For every business problem, there’s an analytics-based solution. Of course, organizations need to ensure that they have the right data for building a workable solution that can both look forward and backwards.

That’s the gist of The Analytics Sandwich: Bringing People and Artificial Intelligence together to Unlock Business Value. The team of authors, led by Bernardo Almada-Lobo, professor with INSEAD, described a number of use cases for real-time analytics with which they were engaged. Their work was tempered by the need to integrate technology with strong business cases built on human interaction.

“There is no end to the possible problems that can be solved with advanced analytics,” the co-authors state. “The variety, volume, velocity, value, and veracity of the data we can now gather and analyze in unprecedented. In many ways, analytics has been democratized.”

An analytics sandwich

In line with the title of their book, they describe the opportunity as an “analytics sandwich” with several layers. There’s the technology and process layers, but “the top layer is people, involving them in the projects that are chosen and inspiring them to embrace data-driven decision making is fundamental. Wrap the two layers around a strategic objective and you make analytics practical and achieve results.”
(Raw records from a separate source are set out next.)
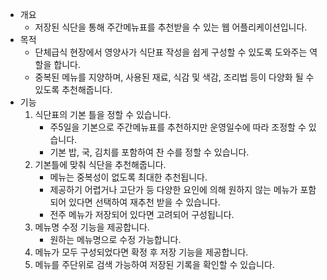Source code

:- 개요
  - 저장된 식단을 통해 주간메뉴표를 추천받을 수 있는 웹 어플리케이션입니다.
- 목적
  - 단체급식 현장에서 영양사가 식단표 작성을 쉽게 구성할 수 있도록 도와주는 역할을 합니다.
  - 중복된 메뉴를 지양하며, 사용된 재료, 식감 및 색감, 조리법 등이 다양화 될 수 있도록 추천해줍니다.
- 기능
  1. 식단표의 기본 틀을 정할 수 있습니다. 
     - 주5일을 기본으로 주간메뉴표를 추천하지만 운영일수에 따라 조정할 수 있습니다.
     - 기본 밥, 국, 김치를 포함하여 찬 수를 정할 수 있습니다.
   2. 기본틀에 맞춰 식단을 추천해줍니다.
       -  메뉴는 중복성이 없도록 최대한 추천됩니다.
       - 제공하기 어렵거나 고단가 등 다양한 요인에 의해 원하지 않는 메뉴가 포함되어 있다면 선택하여 재추천 받을 수 있습니다.
       - 전주 메뉴가 저장되어 있다면 고려되어 구성됩니다.
  3. 메뉴명 수정 기능을 제공합니다.
      - 원하는 메뉴명으로 수정 가능합니다.
  4. 메뉴가 모두 구성되었다면 확정 후 저장 기능을 제공합니다.
  5. 메뉴를 주단위로 검색 가능하여 저장된 기록을 확인할 수 있습니다.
The authors provide examples of real-time analytics solving complex business problems:

  • Telecommunications company, finding the right time to contact each customer: “They had invested significantly in gathering information about their customer base but were unsure if they were making the best use of that data.” For starters, the company built a predictive model “to identify the ideal time to contact each customer,” Almada-Lobo and his co-authors explained. “To achieve this, a machine-learning algorithm, considering a large set of variables including customer profiling variables and former contacts made, delivers a propensity/affinity model of each point-in-time to a customer. In other words, give the probabilities of each customer answering a call through the day.” This was followed by a prescriptive model to “optimize the customer contact time and prioritize clients.”
  • Consumer goods company, optimizing production and distribution planning: The company “struggled to device a tactical production plan that achieved the perfect trade-off between production and logistics costs between each one of its 350-plus products.” Through prescriptive analytics, the company simplified its planning processes, by helping the company to “plan in a structured and efficient manner in the medium term and better understand the capacity required in the production of each family of products.” This included a dashboard to monitor important indicators. “By considering production costs such as workforce machine functioning, and raw material spoilage as well as service-level and obsolescence costs, the company can now make data-driven decisions for several of its companies.”
  • Alternative energy supplier, boosting equipment performance: A wind-energy provider needed greater predictability in managing expensive downtime experienced across its 600 wind farms employing 6,000 wind turbine generators. The issues that affected performance ranged from internal wear on the turbines to external events such as well as bird strikes, storms, and lightening. The company built a predictive and prescriptive model based on proportional hazard modeling to track such wear-and-tear and predict the need for maintenance. The data shows how “various factors impact the wind turbines’ components’ reliability, “like knowing how different ingredients affect a recipe’s taste.” The authors report the model delivered 75% accuracy in predictions,.

Artificial intelligence and advanced analytics “liberates leaders at every level to embrace a hybrid, best-of-both worlds approach approach where intuition is augmented by data-driven insights,” the authors stated. “Still, analytics also gets informed by business sense.”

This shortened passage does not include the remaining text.